AutoModel and Medical Data
Dear RapidMiner Friends,
Congrats for implementing the AutoModel tool which I consider a critical step for more acceptance in a #noblackboxes community as the one I am working in. This is a huge step forward! Try to understand how a physician is taking a decision based on the signs and symptoms a patient is presenting with. Additional to his/her clinical view (best translated as an optimized model based on years of clinical experience), the physician looks at new data from a patient to provide the best care at a point in time. For AI or any type of advanced analytics to be integrated in the clinical decision taking process, any new data or model needs to generate additional knowledge or wisdom in this intellectual process. The medical community is not requesting a full understanding of the algorithms used in AI, but at least the findings provided by e.g. the Automodel tool should be clarified. Therefore I would like to prepare some kind of clinical translation of the results from Automodel on a real dataset based on patients admitted to a critical care facility. The label is the survival or no survival during the ICU stay. All other attributes are related to comorbidities of each patient. I am looking forward to your conclusions on the results and it might be even more interesting to have a Skype or RingCentral meeting scheduled in the near future.
Thanks
Sven
Best Answer
-
DocMusher Member Posts: 333 UnicornPresentation, medical data, feature selection and generation. Simulator.

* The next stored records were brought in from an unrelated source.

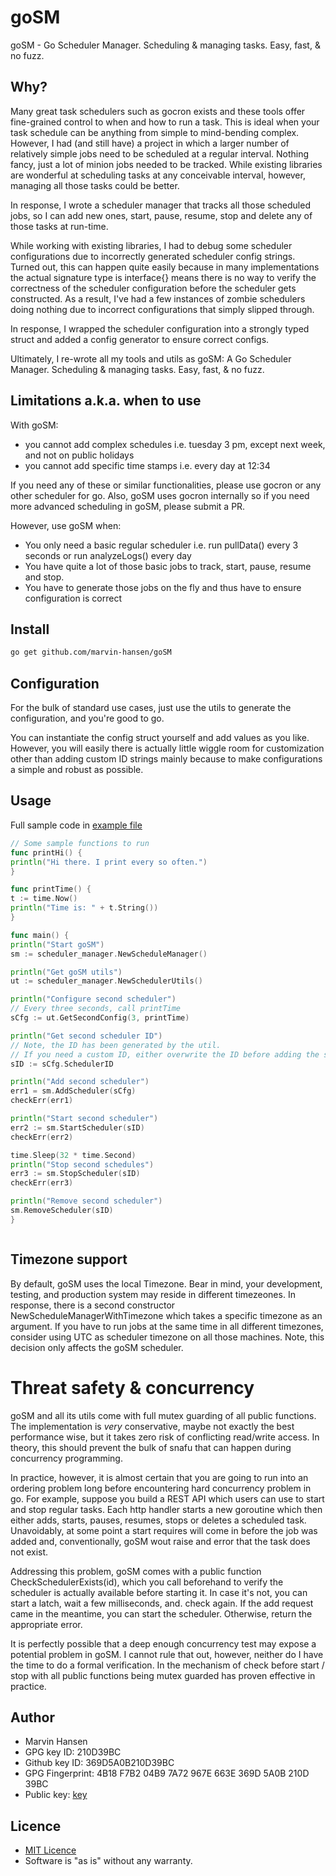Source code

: # goSM

goSM - Go Scheduler Manager. Scheduling & managing tasks. Easy, fast, & no fuzz.

## Why?

Many great task schedulers such as gocron exists and these tools offer fine-grained control to when and how to run a
task.
This is ideal when your task schedule can be anything from simple to mind-bending complex. However,
I had (and still have) a project in which a larger number of relatively simple jobs need to be scheduled at a regular
interval.
Nothing fancy, just a lot of minion jobs needed to be tracked. While existing libraries are wonderful at scheduling
tasks at any conceivable interval, however,
managing all those tasks could be better.

In response, I wrote a scheduler manager that tracks all those scheduled jobs, so I can add new ones, start, pause,
resume,
stop and delete any of those tasks at run-time.

While working with existing libraries, I had to debug some scheduler configurations due to incorrectly generated
scheduler config strings.
Turned out, this can happen quite easily because in many implementations the actual signature type is interface{} means
there is no way to verify the correctness of the scheduler configuration before the scheduler gets constructed. As a
result,
I've had a few instances of zombie schedulers doing nothing due to incorrect configurations that simply slipped through.

In response, I wrapped the scheduler configuration into a strongly typed struct and added a config generator to ensure
correct configs.

Ultimately, I re-wrote all my tools and utils as goSM: A Go Scheduler Manager. Scheduling & managing tasks. Easy, fast,
& no fuzz.

## Limitations a.k.a. when to use

With goSM:

* you cannot add complex schedules i.e. tuesday 3 pm, except next week, and not on public holidays
* you cannot add specific time stamps i.e. every day at 12:34

If you need any of these or similar functionalities, please use gocron or any other scheduler for go.
Also, goSM uses gocron internally so if you need more advanced scheduling in goSM, please submit a PR.

However, use goSM when:

* You only need a basic regular scheduler i.e. run pullData() every 3 seconds or run analyzeLogs() every day
* You have quite a lot of those basic jobs to track, start, pause, resume and stop.
* You have to generate those jobs on the fly and thus have to ensure configuration is correct

## Install

```Bash
go get github.com/marvin-hansen/goSM
```

## Configuration

For the bulk of standard use cases, just use the utils to generate the configuration, and you're good to go.

You can instantiate the config struct yourself and add values as you like. However, you will easily there is actually
little
wiggle room for customization other than adding custom ID strings mainly because to make configurations a simple and
robust as
possible.

## Usage

Full sample code in [example file](example.go)

```Go
// Some sample functions to run 
func printHi() {
println("Hi there. I print every so often.")
}

func printTime() {
t := time.Now()
println("Time is: " + t.String())
}

func main() {
println("Start goSM")
sm := scheduler_manager.NewScheduleManager()

println("Get goSM utils")
ut := scheduler_manager.NewSchedulerUtils()

println("Configure second scheduler")
// Every three seconds, call printTime
sCfg := ut.GetSecondConfig(3, printTime)

println("Get second scheduler ID")
// Note, the ID has been generated by the util. 
// If you need a custom ID, either overwrite the ID before adding the scheduler or generate your custom config.  
sID := sCfg.SchedulerID

println("Add second scheduler")
err1 = sm.AddScheduler(sCfg)
checkErr(err1)

println("Start second scheduler")
err2 := sm.StartScheduler(sID)
checkErr(err2)

time.Sleep(32 * time.Second)
println("Stop second schedules")
err3 := sm.StopScheduler(sID)
checkErr(err3)

println("Remove second scheduler")
sm.RemoveScheduler(sID)
}



```

## Timezone support

By default, goSM uses the local Timezone. Bear in mind, your development, testing, and production system may reside
in different timezeones. In response, there is a second constructor NewScheduleManagerWithTimezone which takes a
specific timezone as an argument. If you have to run jobs at the same time in all different timezones, consider using
UTC as scheduler timezone on all those machines. Note, this decision only affects the goSM scheduler.

# Threat safety & concurrency

goSM and all its utils come with full mutex guarding of all public functions. The implementation is *very* conservative,
maybe not exactly the
best performance wise, but it takes zero risk of conflicting read/write access. In theory, this should prevent the
bulk of snafu that can happen during concurrency programming.

In practice, however, it is almost certain that you are going to run into an ordering problem long before encountering
hard concurrency problem in go.
For example, suppose you build a REST API which users can use to start and stop regular tasks. Each http handler starts
a new goroutine which then either adds, starts, pauses, resumes, stops or deletes a scheduled task. Unavoidably,
at some point a start requires will come in before the job was added and, conventionally, goSM wout raise and error
that the task does not exist.

Addressing this problem, goSM comes with a public function CheckSchedulerExists(id), which you call beforehand to verify
the scheduler is actually available before starting it. In case it's not, you can start a latch, wait a few
milliseconds,
and. check again. If the add request came in the meantime, you can start the scheduler. Otherwise, return the
appropriate error.

It is perfectly possible that a deep enough concurrency test may expose a potential problem in goSM. I cannot rule that
out, however, neither do I have the time to do a formal verification. In the mechanism of check before
start / stop with all public functions being mutex guarded has proven effective in practice.

## Author

* Marvin Hansen
* GPG key ID: 210D39BC
* Github key ID: 369D5A0B210D39BC
* GPG Fingerprint: 4B18 F7B2 04B9 7A72 967E 663E 369D 5A0B 210D 39BC
* Public key: [key](pubkey.txt)

## Licence

* [MIT Licence](LICENSE)
* Software is "as is" without any warranty. 
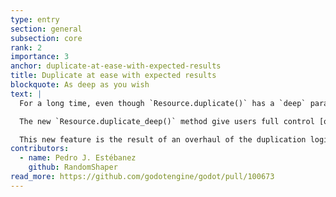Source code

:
 ```yaml
---
type: entry
section: general
subsection: core
rank: 2
importance: 3
anchor: duplicate-at-ease-with-expected-results
title: Duplicate at ease with expected results
blockquote: As deep as you wish
text: |
  For a long time, even though `Resource.duplicate()` has a `deep` parameter, people realized that setting it to `true` doesn’t always perform in a reliable and predictable way. [Notably](https://github.com/godotengine/godot/issues/74918), it does not duplicate subresources stored inside `Array` or `Dictionary` properties.

  The new `Resource.duplicate_deep()` method give users full control [over what gets duplicated or not](https://docs.godotengine.org/en/4.5/classes/class_resource.html#enum-resource-deepduplicatemode).

  This new feature is the result of an overhaul of the duplication logic for objects, arrays and dictionaries. For developers, we made sure to keep what was working and consistent intact. If you need more details, feel free to consult our new [exhaustive documenation about the duplication specification]().
contributors:
  - name: Pedro J. Estébanez
    github: RandomShaper
read_more: https://github.com/godotengine/godot/pull/100673
---
```

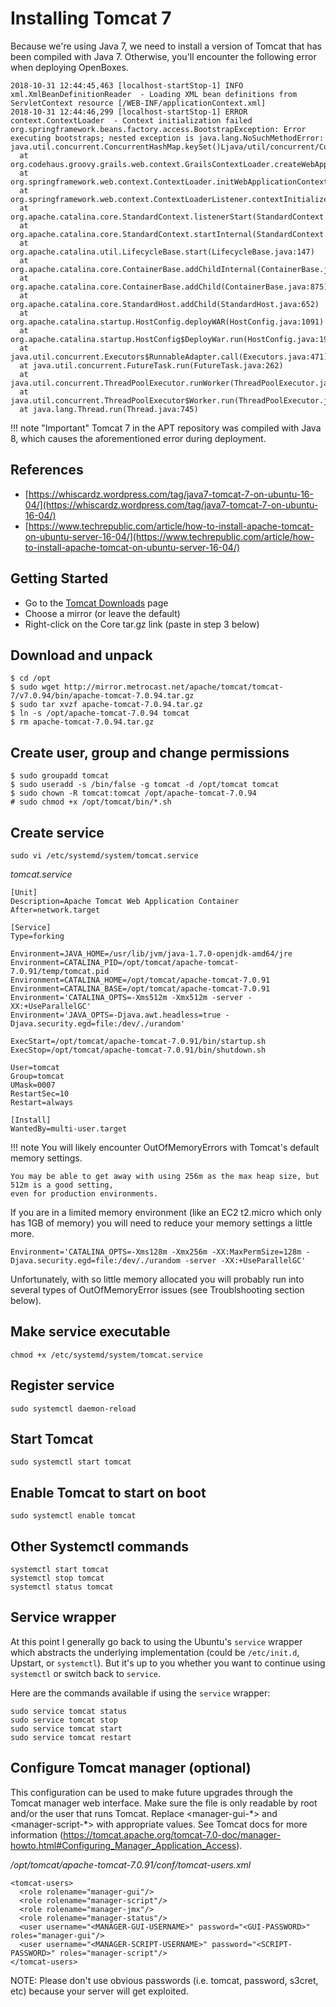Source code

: # Installing Tomcat 7
Because we're using Java 7, we need to install a version of Tomcat that has been compiled with Java 7. Otherwise, you'll
encounter the following error when deploying OpenBoxes.
```
2018-10-31 12:44:45,463 [localhost-startStop-1] INFO  xml.XmlBeanDefinitionReader  - Loading XML bean definitions from ServletContext resource [/WEB-INF/applicationContext.xml]
2018-10-31 12:44:46,299 [localhost-startStop-1] ERROR context.ContextLoader  - Context initialization failed
org.springframework.beans.factory.access.BootstrapException: Error executing bootstraps; nested exception is java.lang.NoSuchMethodError: java.util.concurrent.ConcurrentHashMap.keySet()Ljava/util/concurrent/ConcurrentHashMap$KeySetView;
  at org.codehaus.groovy.grails.web.context.GrailsContextLoader.createWebApplicationContext(GrailsContextLoader.java:87)
  at org.springframework.web.context.ContextLoader.initWebApplicationContext(ContextLoader.java:197)
  at org.springframework.web.context.ContextLoaderListener.contextInitialized(ContextLoaderListener.java:47)
  at org.apache.catalina.core.StandardContext.listenerStart(StandardContext.java:5068)
  at org.apache.catalina.core.StandardContext.startInternal(StandardContext.java:5584)
  at org.apache.catalina.util.LifecycleBase.start(LifecycleBase.java:147)
  at org.apache.catalina.core.ContainerBase.addChildInternal(ContainerBase.java:899)
  at org.apache.catalina.core.ContainerBase.addChild(ContainerBase.java:875)
  at org.apache.catalina.core.StandardHost.addChild(StandardHost.java:652)
  at org.apache.catalina.startup.HostConfig.deployWAR(HostConfig.java:1091)
  at org.apache.catalina.startup.HostConfig$DeployWar.run(HostConfig.java:1980)
  at java.util.concurrent.Executors$RunnableAdapter.call(Executors.java:471)
  at java.util.concurrent.FutureTask.run(FutureTask.java:262)
  at java.util.concurrent.ThreadPoolExecutor.runWorker(ThreadPoolExecutor.java:1145)
  at java.util.concurrent.ThreadPoolExecutor$Worker.run(ThreadPoolExecutor.java:615)
  at java.lang.Thread.run(Thread.java:745)
```

!!! note "Important"
    Tomcat 7 in the APT repository was compiled with Java 8, which causes the aforementioned error during deployment.
    
## References
* [https://whiscardz.wordpress.com/tag/java7-tomcat-7-on-ubuntu-16-04/](https://whiscardz.wordpress.com/tag/java7-tomcat-7-on-ubuntu-16-04/)
* [https://www.techrepublic.com/article/how-to-install-apache-tomcat-on-ubuntu-server-16-04/](https://www.techrepublic.com/article/how-to-install-apache-tomcat-on-ubuntu-server-16-04/)


## Getting Started

* Go to the [Tomcat Downloads](https://tomcat.apache.org/download-70.cgi) page
* Choose a mirror (or leave the default)
* Right-click on the Core tar.gz link (paste in step 3 below)

## Download and unpack
```
$ cd /opt
$ sudo wget http://mirror.metrocast.net/apache/tomcat/tomcat-7/v7.0.94/bin/apache-tomcat-7.0.94.tar.gz
$ sudo tar xvzf apache-tomcat-7.0.94.tar.gz
$ ln -s /opt/apache-tomcat-7.0.94 tomcat
$ rm apache-tomcat-7.0.94.tar.gz
```

## Create user, group and change permissions
```
$ sudo groupadd tomcat
$ sudo useradd -s /bin/false -g tomcat -d /opt/tomcat tomcat 
$ sudo chown -R tomcat:tomcat /opt/apache-tomcat-7.0.94
# sudo chmod +x /opt/tomcat/bin/*.sh
```

## Create service
```
sudo vi /etc/systemd/system/tomcat.service
```
*tomcat.service*
```
[Unit]
Description=Apache Tomcat Web Application Container
After=network.target

[Service]
Type=forking

Environment=JAVA_HOME=/usr/lib/jvm/java-1.7.0-openjdk-amd64/jre
Environment=CATALINA_PID=/opt/tomcat/apache-tomcat-7.0.91/temp/tomcat.pid
Environment=CATALINA_HOME=/opt/tomcat/apache-tomcat-7.0.91
Environment=CATALINA_BASE=/opt/tomcat/apache-tomcat-7.0.91
Environment='CATALINA_OPTS=-Xms512m -Xmx512m -server -XX:+UseParallelGC'
Environment='JAVA_OPTS=-Djava.awt.headless=true -Djava.security.egd=file:/dev/./urandom'

ExecStart=/opt/tomcat/apache-tomcat-7.0.91/bin/startup.sh
ExecStop=/opt/tomcat/apache-tomcat-7.0.91/bin/shutdown.sh

User=tomcat
Group=tomcat
UMask=0007
RestartSec=10
Restart=always

[Install]
WantedBy=multi-user.target
```

!!! note
    You will likely encounter OutOfMemoryErrors with Tomcat's default memory settings.  
    
    You may be able to get away with using 256m as the max heap size, but 512m is a good setting, 
    even for production environments.  
    
If you are in a limited memory environment (like an EC2 t2.micro which only has 1GB of memory) you 
will need to reduce your memory settings a little more. 
```
Environment='CATALINA_OPTS=-Xms128m -Xmx256m -XX:MaxPermSize=128m -Djava.security.egd=file:/dev/./urandom -server -XX:+UseParallelGC'
```

Unfortunately, with so little memory allocated you will probably run into several types of OutOfMemoryError issues 
(see Troublshooting section below).

## Make service executable
```
chmod +x /etc/systemd/system/tomcat.service
```

## Register service
```
sudo systemctl daemon-reload
```

## Start Tomcat
```
sudo systemctl start tomcat
```

## Enable Tomcat to start on boot
```
sudo systemctl enable tomcat
```

## Other Systemctl commands
```
systemctl start tomcat
systemctl stop tomcat
systemctl status tomcat
```

## Service wrapper
At this point I generally go back to using the Ubuntu's `service` wrapper which abstracts the underlying implementation 
(could be `/etc/init.d`, Upstart, or `systemctl`). But it's up to you whether you want to continue using `systemctl` 
or switch back to `service`.

Here are the commands available if using the `service` wrapper:
```
sudo service tomcat status
sudo service tomcat stop
sudo service tomcat start
sudo service tomcat restart
```

## Configure Tomcat manager **(optional)**
This configuration can be used to make future upgrades through the Tomcat manager web interface. Make sure the file is 
only readable by root and/or the user that runs Tomcat. Replace <manager-gui-\*> and <manager-script-\*> with 
appropriate values. See Tomcat docs for more information 
(https://tomcat.apache.org/tomcat-7.0-doc/manager-howto.html#Configuring_Manager_Application_Access).

*/opt/tomcat/apache-tomcat-7.0.91/conf/tomcat-users.xml*
```
<tomcat-users>
  <role rolename="manager-gui"/>
  <role rolename="manager-script"/>
  <role rolename="manager-jmx"/>
  <role rolename="manager-status"/>
  <user username="<MANAGER-GUI-USERNAME>" password="<GUI-PASSWORD>" roles="manager-gui"/>
  <user username="<MANAGER-SCRIPT-USERNAME>" password="<SCRIPT-PASSWORD>" roles="manager-script"/>
</tomcat-users>
```
NOTE: Please don't use obvious passwords (i.e. tomcat, password, s3cret, etc) because your server will get exploited. 

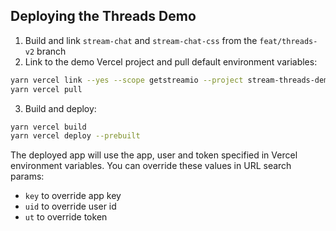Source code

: ## Deploying the Threads Demo

1. Build and link `stream-chat` and `stream-chat-css` from the `feat/threads-v2` branch
2. Link to the demo Vercel project and pull default environment variables:

```sh
yarn vercel link --yes --scope getstreamio --project stream-threads-demo
yarn vercel pull
```

3. Build and deploy:

```sh
yarn vercel build
yarn vercel deploy --prebuilt
```

The deployed app will use the app, user and token specified in Vercel environment variables. You can override these values in URL search params:

- `key` to override app key
- `uid` to override user id
- `ut` to override token
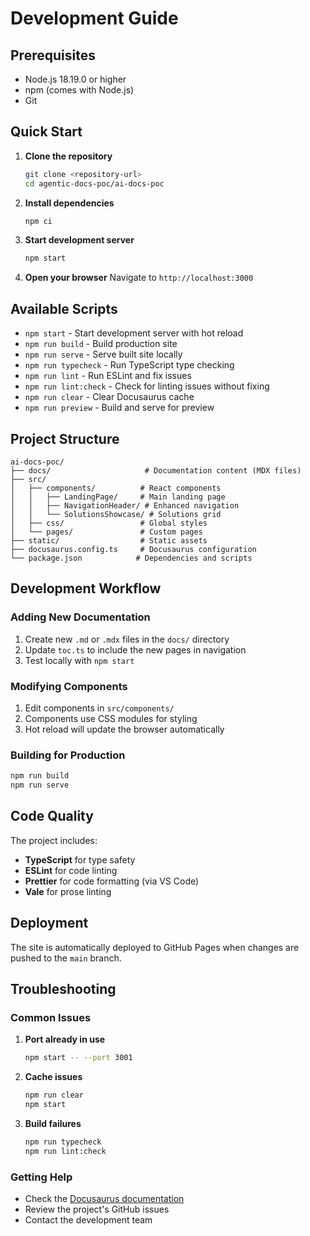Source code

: # Development Guide

## Prerequisites

- Node.js 18.19.0 or higher
- npm (comes with Node.js)
- Git

## Quick Start

1. **Clone the repository**
   ```bash
   git clone <repository-url>
   cd agentic-docs-poc/ai-docs-poc
   ```

2. **Install dependencies**
   ```bash
   npm ci
   ```

3. **Start development server**
   ```bash
   npm start
   ```

4. **Open your browser**
   Navigate to `http://localhost:3000`

## Available Scripts

- `npm start` - Start development server with hot reload
- `npm run build` - Build production site
- `npm run serve` - Serve built site locally
- `npm run typecheck` - Run TypeScript type checking
- `npm run lint` - Run ESLint and fix issues
- `npm run lint:check` - Check for linting issues without fixing
- `npm run clear` - Clear Docusaurus cache
- `npm run preview` - Build and serve for preview

## Project Structure

```
ai-docs-poc/
├── docs/                     # Documentation content (MDX files)
├── src/
│   ├── components/          # React components
│   │   ├── LandingPage/     # Main landing page
│   │   ├── NavigationHeader/ # Enhanced navigation
│   │   └── SolutionsShowcase/ # Solutions grid
│   ├── css/                 # Global styles
│   └── pages/               # Custom pages
├── static/                  # Static assets
├── docusaurus.config.ts     # Docusaurus configuration
└── package.json            # Dependencies and scripts
```

## Development Workflow

### Adding New Documentation

1. Create new `.md` or `.mdx` files in the `docs/` directory
2. Update `toc.ts` to include the new pages in navigation
3. Test locally with `npm start`

### Modifying Components

1. Edit components in `src/components/`
2. Components use CSS modules for styling
3. Hot reload will update the browser automatically

### Building for Production

```bash
npm run build
npm run serve
```

## Code Quality

The project includes:
- **TypeScript** for type safety
- **ESLint** for code linting
- **Prettier** for code formatting (via VS Code)
- **Vale** for prose linting

## Deployment

The site is automatically deployed to GitHub Pages when changes are pushed to the `main` branch.

## Troubleshooting

### Common Issues

1. **Port already in use**
   ```bash
   npm start -- --port 3001
   ```

2. **Cache issues**
   ```bash
   npm run clear
   npm start
   ```

3. **Build failures**
   ```bash
   npm run typecheck
   npm run lint:check
   ```

### Getting Help

- Check the [Docusaurus documentation](https://docusaurus.io/docs)
- Review the project's GitHub issues
- Contact the development team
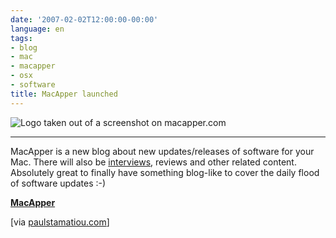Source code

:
 ```yaml
---
date: '2007-02-02T12:00:00-00:00'
language: en
tags:
- blog
- mac
- macapper
- osx
- software
title: MacApper launched
---
```



<img src="http://zerokspot.com/uploads/macapper.png" alt="Logo taken out of a screenshot on macapper.com" class="figure"/>

-------------------------------

MacApper is a new blog about new updates/releases of software for your Mac. There will also be [interviews](http://macapper.com/2007/02/01/interview-dustin-macdonald-developer-of-wallet/), reviews and other related content. Absolutely great to finally have something blog-like to cover the daily flood of software updates :-)



__[MacApper](http://macapper.com/)__



[via [paulstamatiou.com](http://paulstamatiou.com/2007/02/02/macapper-launches/)]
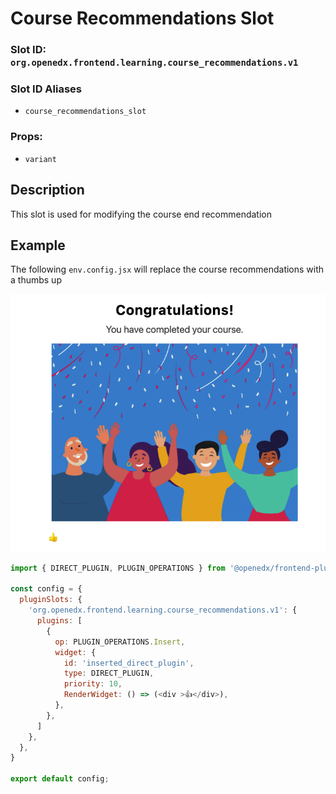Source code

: # Course Recommendations Slot

### Slot ID: `org.openedx.frontend.learning.course_recommendations.v1`

### Slot ID Aliases
* `course_recommendations_slot`

### Props:
* `variant`

## Description

This slot is used for modifying the course end recommendation 

## Example

The following `env.config.jsx` will replace the course recommendations with a thumbs up 

![Screenshot of modified course celebration](./screenshot_custom.png)

```js
import { DIRECT_PLUGIN, PLUGIN_OPERATIONS } from '@openedx/frontend-plugin-framework';

const config = {
  pluginSlots: {
    'org.openedx.frontend.learning.course_recommendations.v1': {
      plugins: [
        {
          op: PLUGIN_OPERATIONS.Insert,
          widget: {
            id: 'inserted_direct_plugin',
            type: DIRECT_PLUGIN,
            priority: 10,
            RenderWidget: () => (<div >👍</div>),
          },
        },
      ]
    },
  },
}

export default config;
```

https://youtu.be/OwU_pPLLOpA
2
Answers
hello @SvenVanPoucke - great thoughts here abour the #noblackboxes in the medical context. I took your csv file and ran it thru the AutoModel myself just to see some quick analysis. You will see at the end I choose Decision Tree as my model for three reasons: 1) you said that it was important to understand the model as well as get good results; decision trees allow for this. 2) The performance of DT was as good as other models, and 3) the runtime was very manageable.
You will also see that the resulting decision tree is perhaps not as enlightening as expected, but at least to this non-medical person, it seems to make some sense. Basically all the disease factors are excluded from the model to maximize performance; the only factor kept is age. If you're young, we predict you do not survive, otherwise you're ok. Simple from a data science perspective, very sad from a human perspective.
My video screenshare can be found here, and the resulting process is below.
Scott
Hi colleague
AutoModel trial is very fast and easy to build machine learning model.
The medical dataset is one of fresh examples with 5,367 patients.
The applied cases are as follows :
1. Clustering using X-Means algorithm
2. Visualize four clusters using Principal Component Analysis
3. Classification of Desiase risk using Decision Tree
The results of PDF file below.
Thank you for opportunities to study domain-specific dataset.